Please restate each line of the material word for word and omit any pictures.

Segment Open

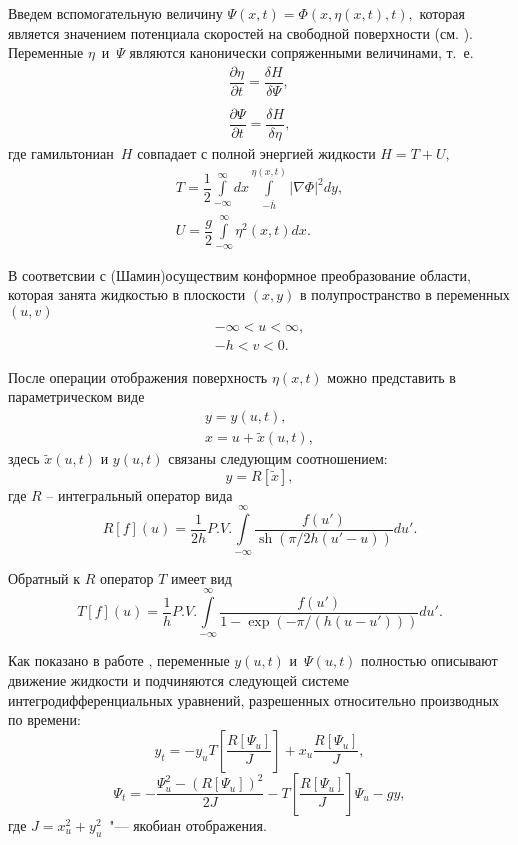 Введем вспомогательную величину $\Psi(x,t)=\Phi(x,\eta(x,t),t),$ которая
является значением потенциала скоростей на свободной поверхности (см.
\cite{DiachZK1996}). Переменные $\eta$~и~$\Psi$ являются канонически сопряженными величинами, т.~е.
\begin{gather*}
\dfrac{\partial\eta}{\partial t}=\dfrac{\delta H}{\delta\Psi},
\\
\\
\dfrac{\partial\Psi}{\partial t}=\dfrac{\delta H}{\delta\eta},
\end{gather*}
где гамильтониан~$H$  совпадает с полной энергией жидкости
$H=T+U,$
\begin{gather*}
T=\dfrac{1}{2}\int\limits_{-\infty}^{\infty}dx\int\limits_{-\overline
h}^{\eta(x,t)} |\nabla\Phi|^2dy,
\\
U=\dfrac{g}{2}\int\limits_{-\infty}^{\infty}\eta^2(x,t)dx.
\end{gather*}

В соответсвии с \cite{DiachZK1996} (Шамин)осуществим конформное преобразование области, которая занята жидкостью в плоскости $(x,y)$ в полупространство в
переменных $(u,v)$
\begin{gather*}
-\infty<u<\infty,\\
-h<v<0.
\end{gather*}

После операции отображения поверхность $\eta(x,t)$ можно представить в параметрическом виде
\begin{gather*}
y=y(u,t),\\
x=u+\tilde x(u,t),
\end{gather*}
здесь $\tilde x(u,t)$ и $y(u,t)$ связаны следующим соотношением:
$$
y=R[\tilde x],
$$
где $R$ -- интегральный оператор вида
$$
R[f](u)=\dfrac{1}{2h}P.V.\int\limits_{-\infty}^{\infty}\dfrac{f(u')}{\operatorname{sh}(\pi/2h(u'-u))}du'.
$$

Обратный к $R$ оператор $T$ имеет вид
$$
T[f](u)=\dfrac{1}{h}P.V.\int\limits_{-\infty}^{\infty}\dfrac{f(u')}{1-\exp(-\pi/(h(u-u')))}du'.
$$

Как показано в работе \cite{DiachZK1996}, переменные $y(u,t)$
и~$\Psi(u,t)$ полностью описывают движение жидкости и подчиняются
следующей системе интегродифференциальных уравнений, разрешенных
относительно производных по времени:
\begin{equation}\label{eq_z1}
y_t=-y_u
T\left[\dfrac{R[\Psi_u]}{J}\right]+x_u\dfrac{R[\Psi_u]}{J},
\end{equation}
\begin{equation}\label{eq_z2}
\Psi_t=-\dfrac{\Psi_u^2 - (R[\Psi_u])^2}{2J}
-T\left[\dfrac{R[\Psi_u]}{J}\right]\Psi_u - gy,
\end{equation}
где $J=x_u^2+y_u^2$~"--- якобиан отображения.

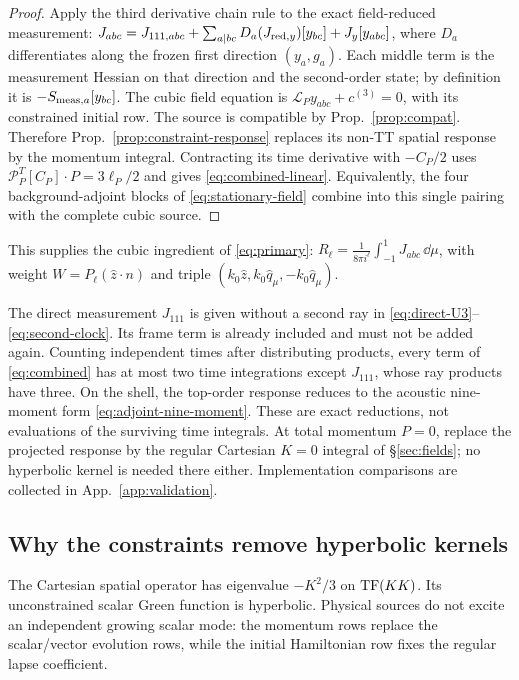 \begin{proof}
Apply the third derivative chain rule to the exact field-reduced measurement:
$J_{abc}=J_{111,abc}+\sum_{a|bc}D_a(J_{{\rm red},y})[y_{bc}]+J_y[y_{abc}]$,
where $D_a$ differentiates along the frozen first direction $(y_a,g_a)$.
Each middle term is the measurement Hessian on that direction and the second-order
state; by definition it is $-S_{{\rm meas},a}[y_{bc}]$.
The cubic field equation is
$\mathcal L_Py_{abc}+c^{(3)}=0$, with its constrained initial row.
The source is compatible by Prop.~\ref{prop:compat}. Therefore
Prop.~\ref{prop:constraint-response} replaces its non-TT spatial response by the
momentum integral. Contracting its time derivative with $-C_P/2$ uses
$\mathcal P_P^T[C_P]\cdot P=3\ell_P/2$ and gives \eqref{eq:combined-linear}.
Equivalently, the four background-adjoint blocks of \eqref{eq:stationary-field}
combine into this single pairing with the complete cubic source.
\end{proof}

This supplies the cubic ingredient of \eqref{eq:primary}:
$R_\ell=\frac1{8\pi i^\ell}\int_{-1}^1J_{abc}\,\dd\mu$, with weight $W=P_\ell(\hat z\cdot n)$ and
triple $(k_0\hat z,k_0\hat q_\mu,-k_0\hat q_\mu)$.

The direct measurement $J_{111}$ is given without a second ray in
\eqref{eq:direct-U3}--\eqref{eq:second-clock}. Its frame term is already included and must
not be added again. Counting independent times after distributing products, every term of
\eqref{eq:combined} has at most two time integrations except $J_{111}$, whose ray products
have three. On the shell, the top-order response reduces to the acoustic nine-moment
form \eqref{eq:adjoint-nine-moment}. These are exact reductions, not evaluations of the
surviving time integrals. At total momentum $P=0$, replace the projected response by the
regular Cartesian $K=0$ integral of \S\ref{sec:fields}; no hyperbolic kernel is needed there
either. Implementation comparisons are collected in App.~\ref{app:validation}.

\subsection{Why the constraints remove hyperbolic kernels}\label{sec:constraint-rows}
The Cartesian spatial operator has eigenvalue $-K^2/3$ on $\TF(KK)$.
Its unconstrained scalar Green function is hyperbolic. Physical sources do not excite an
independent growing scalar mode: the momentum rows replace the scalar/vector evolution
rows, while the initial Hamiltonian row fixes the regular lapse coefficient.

Segment Closed

» **Written solution**:
 Введем вспомогательную величину $\Psi(x,t)=\Phi(x,\eta(x,t),t),$ которая
является значением потенциала скоростей на свободной поверхности (см.
\cite{DiachZK1996}). Переменные $\eta$~и~$\Psi$ являются канонически сопряженными величинами, т.~е.
\begin{gather*}
\dfrac{\partial\eta}{\partial t}=\dfrac{\delta H}{\delta\Psi},
\\
\\
\dfrac{\partial\Psi}{\partial t}=\dfrac{\delta H}{\delta\eta},
\end{gather*}
где гамильтониан~$H$  совпадает с полной энергией жидкости
$H=T+U,$
\begin{gather*}
T=\dfrac{1}{2}\int\limits_{-\infty}^{\infty}dx\int\limits_{-\overline
h}^{\eta(x,t)} |\nabla\Phi|^2dy,
\\
U=\dfrac{g}{2}\int\limits_{-\infty}^{\infty}\eta^2(x,t)dx.
\end{gather*}

В соответсвии с \cite{DiachZK1996} (Шамин)осуществим конформное преобразование области, которая занята жидкостью в плоскости $(x,y)$ в полупространство в
переменных $(u,v)$
\begin{gather*}
-\infty<u<\infty,\\
-h<v<0.
\end{gather*}

После операции отображения поверхность $\eta(x,t)$ можно представить в параметрическом виде
\begin{gather*}
y=y(u,t),\\
x=u+\tilde x(u,t),
\end{gather*}
здесь $\tilde x(u,t)$ и $y(u,t)$ связаны следующим соотношением:
$$
y=R[\tilde x],
$$
где $R$ -- интегральный оператор вида
$$
R[f](u)=\dfrac{1}{2h}P.V.\int\limits_{-\infty}^{\infty}\dfrac{f(u')}{\operatorname{sh}(\pi/2h(u'-u))}du'.
$$

Обратный к $R$ оператор $T$ имеет вид
$$
T[f](u)=\dfrac{1}{h}P.V.\int\limits_{-\infty}^{\infty}\dfrac{f(u')}{1-\exp(-\pi/(h(u-u')))}du'.
$$

Как показано в работе \cite{DiachZK1996}, переменные $y(u,t)$
и~$\Psi(u,t)$ полностью описывают движение жидкости и подчиняются
следующей системе интегродифференциальных уравнений, разрешенных
относительно производных по времени:
\begin{equation}\label{eq_z1}
y_t=-y_u
T\left[\dfrac{R[\Psi_u]}{J}\right]+x_u\dfrac{R[\Psi_u]}{J},
\end{equation}
\begin{equation}\label{eq_z2}
\Psi_t=-\dfrac{\Psi_u^2 - (R[\Psi_u])^2}{2J}
-T\left[\dfrac{R[\Psi_u]}{J}\right]\Psi_u - gy,
\end{equation}
где $J=x_u^2+y_u^2$~"--- якобиан отображения.

 \begin{proof}
Apply the third derivative chain rule to the exact field-reduced measurement:
$J_{abc}=J_{111,abc}+\sum_{a|bc}D_a(J_{{\rm red},y})[y_{bc}]+J_y[y_{abc}]$,
where $D_a$ differentiates along the frozen first direction $(y_a,g_a)$.
Each middle term is the measurement Hessian on that direction and the second-order
state; by definition it is $-S_{{\rm meas},a}[y_{bc}]$.
The cubic field equation is
$\mathcal L_Py_{abc}+c^{(3)}=0$, with its constrained initial row.
The source is compatible by Prop.~\ref{prop:compat}. Therefore
Prop.~\ref{prop:constraint-response} replaces its non-TT spatial response by the
momentum integral. Contracting its time derivative with $-C_P/2$ uses
$\mathcal P_P^T[C_P]\cdot P=3\ell_P/2$ and gives \eqref{eq:combined-linear}.
Equivalently, the four background-adjoint blocks of \eqref{eq:stationary-field}
combine into this single pairing with the complete cubic source.
\end{proof}

This supplies the cubic ingredient of \eqref{eq:primary}:
$R_\ell=\frac1{8\pi i^\ell}\int_{-1}^1J_{abc}\,\dd\mu$, with weight $W=P_\ell(\hat z\cdot n)$ and
triple $(k_0\hat z,k_0\hat q_\mu,-k_0\hat q_\mu)$.

The direct measurement $J_{111}$ is given without a second ray in
\eqref{eq:direct-U3}--\eqref{eq:second-clock}. Its frame term is already included and must
not be added again. Counting independent times after distributing products, every term of
\eqref{eq:combined} has at most two time integrations except $J_{111}$, whose ray products
have three. On the shell, the top-order response reduces to the acoustic nine-moment
form \eqref{eq:adjoint-nine-moment}. These are exact reductions, not evaluations of the
surviving time integrals. At total momentum $P=0$, replace the projected response by the
regular Cartesian $K=0$ integral of \S\ref{sec:fields}; no hyperbolic kernel is needed there
either. Implementation comparisons are collected in App.~\ref{app:validation}.

\subsection{Why the constraints remove hyperbolic kernels}\label{sec:constraint-rows}
The Cartesian spatial operator has eigenvalue $-K^2/3$ on $\TF(KK)$.
Its unconstrained scalar Green function is hyperbolic. Physical sources do not excite an
independent growing scalar mode: the momentum rows replace the scalar/vector evolution
rows, while the initial Hamiltonian row fixes the regular lapse coefficient.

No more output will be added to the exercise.